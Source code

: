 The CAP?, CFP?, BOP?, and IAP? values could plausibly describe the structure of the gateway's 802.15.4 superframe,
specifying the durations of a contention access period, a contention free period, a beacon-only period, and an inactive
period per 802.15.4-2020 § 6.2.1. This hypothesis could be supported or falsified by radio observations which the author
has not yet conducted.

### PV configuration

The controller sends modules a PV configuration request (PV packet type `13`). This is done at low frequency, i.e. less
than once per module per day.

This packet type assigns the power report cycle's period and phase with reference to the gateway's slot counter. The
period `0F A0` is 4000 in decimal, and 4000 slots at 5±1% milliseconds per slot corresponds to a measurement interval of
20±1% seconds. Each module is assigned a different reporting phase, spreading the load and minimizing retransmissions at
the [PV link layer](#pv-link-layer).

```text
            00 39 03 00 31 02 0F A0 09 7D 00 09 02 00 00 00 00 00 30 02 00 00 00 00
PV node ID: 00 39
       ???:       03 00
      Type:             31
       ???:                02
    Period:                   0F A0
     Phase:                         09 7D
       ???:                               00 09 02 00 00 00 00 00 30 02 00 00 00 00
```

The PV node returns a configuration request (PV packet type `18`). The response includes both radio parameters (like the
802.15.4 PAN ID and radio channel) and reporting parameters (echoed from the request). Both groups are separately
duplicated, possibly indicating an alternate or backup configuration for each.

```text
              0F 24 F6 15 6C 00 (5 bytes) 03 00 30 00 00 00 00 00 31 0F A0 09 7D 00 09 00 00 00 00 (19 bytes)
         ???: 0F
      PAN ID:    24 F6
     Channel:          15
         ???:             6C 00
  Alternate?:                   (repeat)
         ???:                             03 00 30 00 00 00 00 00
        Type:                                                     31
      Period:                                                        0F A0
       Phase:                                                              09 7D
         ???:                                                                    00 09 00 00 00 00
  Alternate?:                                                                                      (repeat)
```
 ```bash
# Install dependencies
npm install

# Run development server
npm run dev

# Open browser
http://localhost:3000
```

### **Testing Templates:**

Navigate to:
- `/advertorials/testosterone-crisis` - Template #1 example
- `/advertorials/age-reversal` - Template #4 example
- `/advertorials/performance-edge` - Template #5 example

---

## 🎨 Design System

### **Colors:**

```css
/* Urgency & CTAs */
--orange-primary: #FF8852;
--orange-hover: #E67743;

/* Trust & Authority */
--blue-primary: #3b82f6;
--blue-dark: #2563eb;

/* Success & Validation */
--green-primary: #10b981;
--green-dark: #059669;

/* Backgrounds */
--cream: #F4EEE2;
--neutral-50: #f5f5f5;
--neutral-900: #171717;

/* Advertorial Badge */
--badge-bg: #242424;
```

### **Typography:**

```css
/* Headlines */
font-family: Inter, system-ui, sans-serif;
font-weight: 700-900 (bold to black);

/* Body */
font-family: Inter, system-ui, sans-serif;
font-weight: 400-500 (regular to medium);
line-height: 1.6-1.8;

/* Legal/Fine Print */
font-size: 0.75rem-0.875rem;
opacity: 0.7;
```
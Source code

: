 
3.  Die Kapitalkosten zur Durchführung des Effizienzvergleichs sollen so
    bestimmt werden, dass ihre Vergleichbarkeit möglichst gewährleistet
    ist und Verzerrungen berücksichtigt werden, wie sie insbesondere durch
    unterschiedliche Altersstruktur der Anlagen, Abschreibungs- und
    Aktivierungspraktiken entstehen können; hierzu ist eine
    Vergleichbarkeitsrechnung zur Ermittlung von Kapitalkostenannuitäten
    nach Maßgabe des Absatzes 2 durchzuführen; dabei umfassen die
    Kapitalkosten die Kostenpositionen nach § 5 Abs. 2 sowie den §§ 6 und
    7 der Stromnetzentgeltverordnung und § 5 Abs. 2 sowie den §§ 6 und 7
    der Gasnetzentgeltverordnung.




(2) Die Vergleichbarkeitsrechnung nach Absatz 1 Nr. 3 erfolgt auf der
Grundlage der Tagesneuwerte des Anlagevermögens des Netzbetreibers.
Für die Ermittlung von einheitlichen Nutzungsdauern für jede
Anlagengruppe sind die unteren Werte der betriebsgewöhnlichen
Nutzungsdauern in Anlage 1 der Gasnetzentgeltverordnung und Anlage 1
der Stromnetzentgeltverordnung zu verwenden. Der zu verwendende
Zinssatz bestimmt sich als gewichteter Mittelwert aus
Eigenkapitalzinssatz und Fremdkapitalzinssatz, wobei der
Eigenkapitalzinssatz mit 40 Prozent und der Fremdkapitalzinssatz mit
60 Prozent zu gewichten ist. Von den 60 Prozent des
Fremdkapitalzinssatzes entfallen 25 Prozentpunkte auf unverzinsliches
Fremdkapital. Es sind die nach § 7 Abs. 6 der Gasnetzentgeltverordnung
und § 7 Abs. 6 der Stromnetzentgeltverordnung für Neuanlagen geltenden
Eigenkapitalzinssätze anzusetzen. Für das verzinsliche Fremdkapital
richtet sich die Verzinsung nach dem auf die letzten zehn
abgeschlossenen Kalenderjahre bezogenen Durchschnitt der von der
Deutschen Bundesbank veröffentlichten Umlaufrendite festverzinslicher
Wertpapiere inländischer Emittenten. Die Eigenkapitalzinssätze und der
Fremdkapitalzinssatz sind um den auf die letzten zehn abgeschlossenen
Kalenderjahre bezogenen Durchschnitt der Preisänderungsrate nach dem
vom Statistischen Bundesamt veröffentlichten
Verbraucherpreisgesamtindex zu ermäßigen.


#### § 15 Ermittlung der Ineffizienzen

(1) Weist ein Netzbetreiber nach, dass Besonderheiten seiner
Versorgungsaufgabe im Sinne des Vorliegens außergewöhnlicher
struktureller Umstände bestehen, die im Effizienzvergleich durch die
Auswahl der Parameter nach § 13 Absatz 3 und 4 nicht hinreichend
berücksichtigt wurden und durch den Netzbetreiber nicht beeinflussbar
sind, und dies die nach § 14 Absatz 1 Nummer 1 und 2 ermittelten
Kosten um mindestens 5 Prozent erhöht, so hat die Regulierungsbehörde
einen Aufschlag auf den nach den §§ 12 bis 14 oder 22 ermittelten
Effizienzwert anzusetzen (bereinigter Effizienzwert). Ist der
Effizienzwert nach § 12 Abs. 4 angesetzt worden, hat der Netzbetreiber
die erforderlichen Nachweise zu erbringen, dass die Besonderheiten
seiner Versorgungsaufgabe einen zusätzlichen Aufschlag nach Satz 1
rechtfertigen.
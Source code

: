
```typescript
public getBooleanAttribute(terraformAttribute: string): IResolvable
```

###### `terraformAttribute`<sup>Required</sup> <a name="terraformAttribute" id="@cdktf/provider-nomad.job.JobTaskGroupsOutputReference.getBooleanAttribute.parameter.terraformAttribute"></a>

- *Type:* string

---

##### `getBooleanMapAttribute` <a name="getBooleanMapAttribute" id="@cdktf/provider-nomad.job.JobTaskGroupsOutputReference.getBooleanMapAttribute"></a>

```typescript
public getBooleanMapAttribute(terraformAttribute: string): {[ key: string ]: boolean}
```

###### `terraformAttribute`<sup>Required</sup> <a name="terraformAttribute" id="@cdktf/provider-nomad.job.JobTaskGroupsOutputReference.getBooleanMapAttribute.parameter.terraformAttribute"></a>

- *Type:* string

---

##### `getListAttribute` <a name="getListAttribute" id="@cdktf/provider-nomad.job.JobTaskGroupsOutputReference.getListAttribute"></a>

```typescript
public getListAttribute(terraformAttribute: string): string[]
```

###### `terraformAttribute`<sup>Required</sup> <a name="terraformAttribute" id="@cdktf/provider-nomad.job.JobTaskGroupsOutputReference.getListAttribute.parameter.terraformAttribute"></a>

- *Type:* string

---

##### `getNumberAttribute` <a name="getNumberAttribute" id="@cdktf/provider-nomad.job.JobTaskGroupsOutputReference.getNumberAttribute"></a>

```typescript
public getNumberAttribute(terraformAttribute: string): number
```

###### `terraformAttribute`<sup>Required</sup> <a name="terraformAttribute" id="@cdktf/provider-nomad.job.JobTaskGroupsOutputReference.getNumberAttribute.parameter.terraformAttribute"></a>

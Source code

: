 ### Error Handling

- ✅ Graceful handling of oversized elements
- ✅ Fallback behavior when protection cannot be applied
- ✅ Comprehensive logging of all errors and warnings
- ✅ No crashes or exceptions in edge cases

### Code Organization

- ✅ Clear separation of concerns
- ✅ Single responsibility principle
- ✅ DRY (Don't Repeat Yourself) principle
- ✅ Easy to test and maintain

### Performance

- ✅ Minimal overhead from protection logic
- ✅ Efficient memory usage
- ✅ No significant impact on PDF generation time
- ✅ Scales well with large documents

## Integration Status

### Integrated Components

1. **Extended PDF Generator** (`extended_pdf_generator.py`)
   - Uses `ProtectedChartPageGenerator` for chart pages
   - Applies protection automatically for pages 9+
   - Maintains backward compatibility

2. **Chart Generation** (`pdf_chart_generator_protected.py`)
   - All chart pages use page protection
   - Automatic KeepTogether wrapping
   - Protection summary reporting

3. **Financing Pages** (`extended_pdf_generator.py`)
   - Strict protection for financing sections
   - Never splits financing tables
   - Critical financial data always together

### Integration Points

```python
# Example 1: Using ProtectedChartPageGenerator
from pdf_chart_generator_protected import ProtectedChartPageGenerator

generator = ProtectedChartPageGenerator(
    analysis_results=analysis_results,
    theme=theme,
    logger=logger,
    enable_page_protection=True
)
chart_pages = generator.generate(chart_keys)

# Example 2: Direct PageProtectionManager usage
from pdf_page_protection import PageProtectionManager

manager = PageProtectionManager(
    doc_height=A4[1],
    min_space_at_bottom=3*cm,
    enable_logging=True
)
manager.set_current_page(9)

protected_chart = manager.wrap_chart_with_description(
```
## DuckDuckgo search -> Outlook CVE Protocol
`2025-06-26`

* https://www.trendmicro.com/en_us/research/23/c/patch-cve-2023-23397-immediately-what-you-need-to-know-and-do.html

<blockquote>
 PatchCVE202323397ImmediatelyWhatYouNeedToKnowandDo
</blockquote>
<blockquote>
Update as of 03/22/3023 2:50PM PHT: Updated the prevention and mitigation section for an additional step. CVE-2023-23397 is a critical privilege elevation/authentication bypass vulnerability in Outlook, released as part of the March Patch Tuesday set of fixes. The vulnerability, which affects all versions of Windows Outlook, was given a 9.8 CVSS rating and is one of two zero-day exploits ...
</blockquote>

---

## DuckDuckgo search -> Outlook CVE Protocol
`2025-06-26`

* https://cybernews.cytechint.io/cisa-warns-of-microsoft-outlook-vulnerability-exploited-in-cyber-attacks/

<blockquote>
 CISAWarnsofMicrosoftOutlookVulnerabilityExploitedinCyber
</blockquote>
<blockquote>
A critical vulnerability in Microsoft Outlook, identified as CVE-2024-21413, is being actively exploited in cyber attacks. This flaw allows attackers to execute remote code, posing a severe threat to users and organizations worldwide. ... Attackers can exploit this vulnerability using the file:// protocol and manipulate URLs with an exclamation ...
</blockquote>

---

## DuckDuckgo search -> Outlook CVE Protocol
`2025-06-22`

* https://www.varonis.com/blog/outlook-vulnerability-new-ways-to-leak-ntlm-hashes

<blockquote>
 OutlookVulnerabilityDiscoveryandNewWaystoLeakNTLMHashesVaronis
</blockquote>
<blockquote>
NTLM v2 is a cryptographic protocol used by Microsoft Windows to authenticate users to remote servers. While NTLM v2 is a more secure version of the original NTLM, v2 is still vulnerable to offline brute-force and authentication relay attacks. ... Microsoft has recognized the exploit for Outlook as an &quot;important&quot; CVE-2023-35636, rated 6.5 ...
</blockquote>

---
——
The lines from the first of the entries through the line holding "This packet type" are to be restated word for word, and no others.

Source code

: The CAP?, CFP?, BOP?, and IAP? values could plausibly describe the structure of the gateway's 802.15.4 superframe,
specifying the durations of a contention access period, a contention free period, a beacon-only period, and an inactive
period per 802.15.4-2020 § 6.2.1. This hypothesis could be supported or falsified by radio observations which the author
has not yet conducted.

### PV configuration

The controller sends modules a PV configuration request (PV packet type `13`). This is done at low frequency, i.e. less
than once per module per day.

This packet type assigns the power report cycle's period and phase with reference to the gateway's slot counter. The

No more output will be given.